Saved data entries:
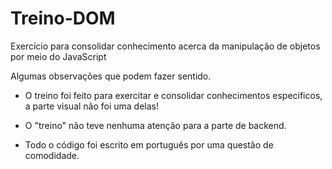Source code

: <h1> Treino-DOM</h1>
Exercício para consolidar conhecimento acerca da manipulação de objetos por meio do JavaScript





<p>Algumas observações que podem fazer sentido.</p>
<ul>
<li><p>O treino foi feito para exercitar e consolidar conhecimentos especificos, a parte visual não foi uma delas!</p></li>
<li><p> O "treino" não teve nenhuma atenção para a parte de backend.</p></li>
<li><p>Todo o código foi escrito em português por uma questão de comodidade.</p></li>
</ul>
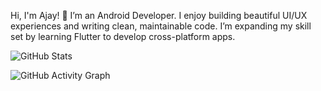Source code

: 
Hi, I'm Ajay! 👋
I’m an Android Developer. I enjoy building beautiful UI/UX experiences and writing clean, maintainable code. I’m expanding my skill set by learning Flutter to develop cross-platform apps.



![GitHub Stats](https://github-readme-stats.vercel.app/api?username=ajay020&show_icons=true&theme=react)


![GitHub Activity Graph](https://github-readme-activity-graph.vercel.app/graph?username=ajay020&theme=react)









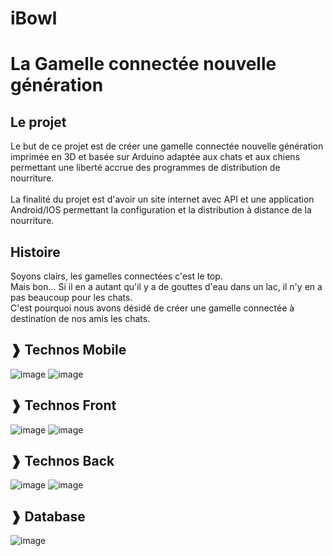 # iBowl
# La Gamelle connectée nouvelle génération
## Le projet
Le but de ce projet est de créer une gamelle connectée nouvelle génération imprimée en 3D et basée sur Arduino adaptée aux chats et aux chiens permettant une liberté accrue des programmes de distribution de nourriture.\
\
La finalité du projet est d'avoir un site internet avec API et une application Android/IOS permettant la configuration et la distribution à distance de la nourriture.


## Histoire
Soyons clairs, les gamelles connectées c'est le top.\
Mais bon... Si il en a autant qu'il y a de gouttes d'eau dans un lac, il n'y en a pas beaucoup pour les chats.\
C'est pourquoi nous avons désidé de créer une gamelle connectée à destination de nos amis les chats.

## ❱ Technos Mobile

![image](https://img.shields.io/badge/Kotlin-0095D5?&style=for-the-badge&logo=kotlin&logoColor=white)
![image](https://img.shields.io/badge/Flutter-02569B.svg?style=for-the-badge&logo=Flutter&logoColor=white)

## ❱ Technos Front

![image](https://img.shields.io/badge/React-61DAFB.svg?style=for-the-badge&logo=React&logoColor=black)
![image](https://img.shields.io/badge/Tailwind%20CSS-06B6D4.svg?style=for-the-badge&logo=Tailwind-CSS&logoColor=white)

## ❱ Technos Back

![image](https://img.shields.io/badge/Node.js-339933.svg?style=for-the-badge&logo=nodedotjs&logoColor=white)
![image](https://img.shields.io/badge/Express-000000.svg?style=for-the-badge&logo=Express&logoColor=white)

## ❱ Database

![image](https://img.shields.io/badge/MongoDB-47A248.svg?style=for-the-badge&logo=MongoDB&logoColor=white)
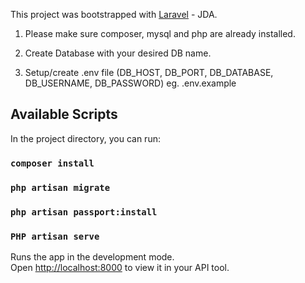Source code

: This project was bootstrapped with [Laravel](https://laravel.com/docs/7.x) - JDA.

1. Please make sure composer, mysql and php are already installed.

2. Create Database with your desired DB name.

3. Setup/create .env file (DB_HOST, DB_PORT, DB_DATABASE, DB_USERNAME, DB_PASSWORD) eg. .env.example

## Available Scripts

In the project directory, you can run:

### `composer install`

### `php artisan migrate`

### `php artisan passport:install`

### `PHP artisan serve`

Runs the app in the development mode.<br />
Open [http://localhost:8000](http://localhost:8000) to view it in your API tool.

▶ **ACTIVITY**
Only the lines starting at the one that includes "I’m an Android" and ending at the one that includes "## Le projet" should be retyped, exactly, from the records above; no pictures.

▶ **ANSWER TO THIS PROBLEM**
I’m an Android Developer. I enjoy building beautiful UI/UX experiences and writing clean, maintainable code. I’m expanding my skill set by learning Flutter to develop cross-platform apps.



![GitHub Stats](https://github-readme-stats.vercel.app/api?username=ajay020&show_icons=true&theme=react)


![GitHub Activity Graph](https://github-readme-activity-graph.vercel.app/graph?username=ajay020&theme=react)









 # iBowl
# La Gamelle connectée nouvelle génération
## Le projet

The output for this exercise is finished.